Task statement: Of all the entries below, retype only the lines from the one with "### Start- & Stopfunktion" through the one with "## Verwendung", exactly as they appear.

Material supplied:
Content starts
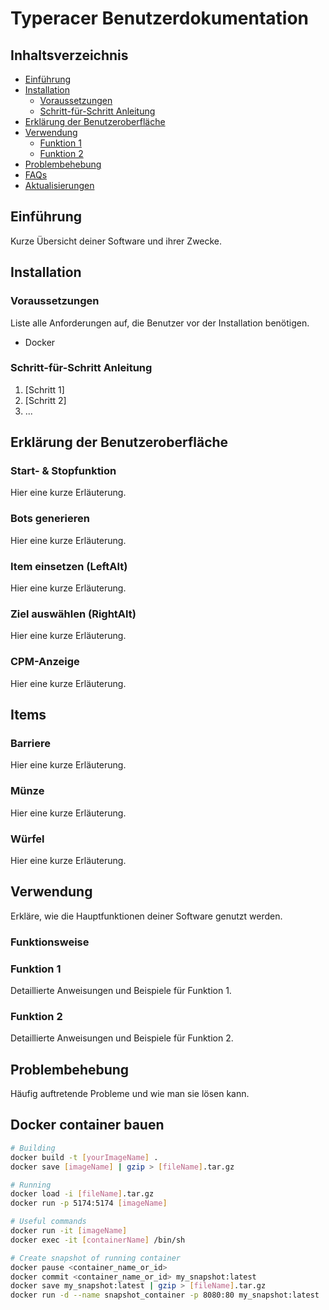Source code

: # Typeracer Benutzerdokumentation

## Inhaltsverzeichnis
- [Einführung](#einführung)
- [Installation](#installation)
  - [Voraussetzungen](#voraussetzungen)
  - [Schritt-für-Schritt Anleitung](#schritt-für-schritt-anleitung)
- [Erklärung der Benutzeroberfläche](#erklärung-der-benutzeroberfläche)
- [Verwendung](#verwendung)
  - [Funktion 1](#funktion-1)
  - [Funktion 2](#funktion-2)
- [Problembehebung](#problembehebung)
- [FAQs](#faqs)
- [Aktualisierungen](#aktualisierungen)

## Einführung
Kurze Übersicht deiner Software und ihrer Zwecke.

## Installation

### Voraussetzungen
Liste alle Anforderungen auf, die Benutzer vor der Installation benötigen.

- Docker

### Schritt-für-Schritt Anleitung
1. [Schritt 1]
2. [Schritt 2]
3. ...

## Erklärung der Benutzeroberfläche

### Start- & Stopfunktion

Hier eine kurze Erläuterung.

### Bots generieren

Hier eine kurze Erläuterung.

### Item einsetzen (LeftAlt)

Hier eine kurze Erläuterung.

### Ziel auswählen (RightAlt)

Hier eine kurze Erläuterung.

### CPM-Anzeige

Hier eine kurze Erläuterung.

## Items

### Barriere

Hier eine kurze Erläuterung.

### Münze

Hier eine kurze Erläuterung.

### Würfel

Hier eine kurze Erläuterung.

## Verwendung
Erkläre, wie die Hauptfunktionen deiner Software genutzt werden.

### Funktionsweise

### Funktion 1
Detaillierte Anweisungen und Beispiele für Funktion 1.

### Funktion 2
Detaillierte Anweisungen und Beispiele für Funktion 2.

## Problembehebung
Häufig auftretende Probleme und wie man sie lösen kann.

## Docker container bauen

```bash
# Building
docker build -t [yourImageName] .
docker save [imageName] | gzip > [fileName].tar.gz

# Running
docker load -i [fileName].tar.gz
docker run -p 5174:5174 [imageName]

# Useful commands
docker run -it [imageName]
docker exec -it [containerName] /bin/sh

# Create snapshot of running container
docker pause <container_name_or_id>
docker commit <container_name_or_id> my_snapshot:latest
docker save my_snapshot:latest | gzip > [fileName].tar.gz
docker run -d --name snapshot_container -p 8080:80 my_snapshot:latest
```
Content ends
Solution for this task:
### Start- & Stopfunktion

Hier eine kurze Erläuterung.

### Bots generieren

Hier eine kurze Erläuterung.

### Item einsetzen (LeftAlt)

Hier eine kurze Erläuterung.

### Ziel auswählen (RightAlt)

Hier eine kurze Erläuterung.

### CPM-Anzeige

Hier eine kurze Erläuterung.

## Items

### Barriere

Hier eine kurze Erläuterung.

### Münze

Hier eine kurze Erläuterung.

### Würfel

Hier eine kurze Erläuterung.

## Verwendung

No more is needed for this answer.